Esta perspectiva não se limita à UE. A proposta de 2019 denominada “Algorithmic Accountability Act” dos EUA exige, em alguns casos, o desenvolvimento de avaliações de impacto. Em 2021, o Instituto Nacional de Normas e Tecnologia (NIST) foi encarregado pelo Congresso de desenvolver uma “estrutura de gerenciamento de risco de IA” para orientar a “confiabilidade, robustez e confiabilidade dos sistemas de IA” usados no governo federal. O relatório de 2021 da Comissão de Segurança Nacional sobre Inteligência Artificial recomendou que as agências governamentais que usam sistemas de IA preparassem avaliações de risco “ex ante” e “ex post” para proporcionar maior transparência pública.
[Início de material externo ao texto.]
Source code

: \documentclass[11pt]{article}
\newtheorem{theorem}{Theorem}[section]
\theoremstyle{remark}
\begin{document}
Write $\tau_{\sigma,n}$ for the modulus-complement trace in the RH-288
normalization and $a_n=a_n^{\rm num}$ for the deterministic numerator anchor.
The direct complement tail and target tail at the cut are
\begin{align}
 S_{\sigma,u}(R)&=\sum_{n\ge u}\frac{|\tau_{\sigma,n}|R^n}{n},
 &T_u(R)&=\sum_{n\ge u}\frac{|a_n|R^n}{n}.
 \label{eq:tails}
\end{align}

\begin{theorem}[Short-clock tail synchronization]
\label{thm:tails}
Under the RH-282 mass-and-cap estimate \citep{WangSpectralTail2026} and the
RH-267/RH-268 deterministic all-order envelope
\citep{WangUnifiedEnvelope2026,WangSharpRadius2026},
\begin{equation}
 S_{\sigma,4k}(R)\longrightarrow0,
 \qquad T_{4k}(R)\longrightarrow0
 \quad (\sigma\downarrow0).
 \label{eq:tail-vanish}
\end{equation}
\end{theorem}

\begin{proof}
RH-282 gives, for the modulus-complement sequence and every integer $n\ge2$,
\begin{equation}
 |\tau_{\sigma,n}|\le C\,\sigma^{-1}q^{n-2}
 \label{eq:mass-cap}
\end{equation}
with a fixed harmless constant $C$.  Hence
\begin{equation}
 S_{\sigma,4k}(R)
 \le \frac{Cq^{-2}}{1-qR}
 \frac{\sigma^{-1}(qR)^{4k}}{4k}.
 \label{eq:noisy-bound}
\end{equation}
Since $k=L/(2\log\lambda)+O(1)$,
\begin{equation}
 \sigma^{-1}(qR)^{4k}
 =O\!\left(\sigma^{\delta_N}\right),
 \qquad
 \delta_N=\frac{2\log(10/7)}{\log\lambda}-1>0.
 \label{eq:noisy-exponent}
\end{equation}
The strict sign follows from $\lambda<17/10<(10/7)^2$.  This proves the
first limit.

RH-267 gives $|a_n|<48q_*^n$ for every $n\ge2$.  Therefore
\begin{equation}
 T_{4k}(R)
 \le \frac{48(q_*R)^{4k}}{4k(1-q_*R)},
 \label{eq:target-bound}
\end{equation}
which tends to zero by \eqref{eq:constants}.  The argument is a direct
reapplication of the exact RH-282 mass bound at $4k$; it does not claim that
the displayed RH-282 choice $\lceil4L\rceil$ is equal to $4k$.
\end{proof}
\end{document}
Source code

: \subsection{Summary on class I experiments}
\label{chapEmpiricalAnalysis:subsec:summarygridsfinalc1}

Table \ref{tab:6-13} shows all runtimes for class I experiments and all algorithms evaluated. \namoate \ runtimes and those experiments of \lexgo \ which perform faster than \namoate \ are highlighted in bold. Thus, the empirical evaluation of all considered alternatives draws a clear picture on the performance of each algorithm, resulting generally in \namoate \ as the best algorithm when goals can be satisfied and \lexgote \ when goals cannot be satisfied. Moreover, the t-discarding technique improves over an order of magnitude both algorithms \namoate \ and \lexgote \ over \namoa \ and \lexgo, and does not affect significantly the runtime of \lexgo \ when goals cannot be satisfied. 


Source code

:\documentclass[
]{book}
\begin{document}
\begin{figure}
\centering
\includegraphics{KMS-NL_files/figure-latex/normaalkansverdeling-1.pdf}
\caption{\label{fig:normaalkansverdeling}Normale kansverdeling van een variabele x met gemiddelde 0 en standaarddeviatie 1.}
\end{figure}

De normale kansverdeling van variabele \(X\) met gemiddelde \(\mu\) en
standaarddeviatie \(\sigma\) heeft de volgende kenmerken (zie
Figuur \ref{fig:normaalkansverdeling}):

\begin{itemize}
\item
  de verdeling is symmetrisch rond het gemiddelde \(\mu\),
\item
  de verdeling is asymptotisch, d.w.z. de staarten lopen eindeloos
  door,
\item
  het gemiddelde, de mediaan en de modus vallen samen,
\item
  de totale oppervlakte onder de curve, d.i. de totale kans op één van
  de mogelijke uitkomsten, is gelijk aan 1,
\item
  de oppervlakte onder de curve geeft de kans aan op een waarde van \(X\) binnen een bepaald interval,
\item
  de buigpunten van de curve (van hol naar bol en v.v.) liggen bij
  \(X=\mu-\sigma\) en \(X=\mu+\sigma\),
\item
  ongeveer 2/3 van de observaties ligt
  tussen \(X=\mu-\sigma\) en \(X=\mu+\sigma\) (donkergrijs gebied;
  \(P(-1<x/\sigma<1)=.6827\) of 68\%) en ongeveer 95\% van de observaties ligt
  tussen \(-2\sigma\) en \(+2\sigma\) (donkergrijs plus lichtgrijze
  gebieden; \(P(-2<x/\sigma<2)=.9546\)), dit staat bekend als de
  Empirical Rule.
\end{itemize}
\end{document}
No campo da proteção de dados é amplamente aceito e aplicado os princípios de “privacy by design ” desenvolvidos por Ann Cavoukian (“Privacy by Design: The 7 Foundational Principles”, Ann Cavoukian, 2009). E, embora já se fale de “direitos fundamentais por desing”, as propostas limitam-se a mencionar alguns direitos fundamentais (privacidade), e apenas alguns elementos de uma IA confiável (transparência, explicabilidade). Entretanto, há necessidade de uma “estrutura” adequada que se concentre na proteção preventiva e eficaz de todos os direitos fundamentais que a IA pode potencialmente afetar, ampliando o escopo de uma IA confiável para levar em conta a sustentabilidade, o multiculturalismo e a inclusão.
Além disso, nossa proposta visa contribuir para abordar outra “lacuna” nas pesquisas atuais, que é a dificuldade de traduzir os princípios éticos em práticas concretas, passando “dos princípios às ações”, e assim evitando que a discussão se limite a princípios éticos sem eficácia prática, a fim de evitar o que tem sido chamado de “lavagem ética” (Luciano Floridi). Aplicando uma “estrutura” baseada em novos princípios de “direitos fundamentais por design” que promovemos, levando em conta a multidimensionalidade dos direitos fundamentais, e o contexto socio-cultural do país, é possível se falar em uma proteção sistêmica e sustentável.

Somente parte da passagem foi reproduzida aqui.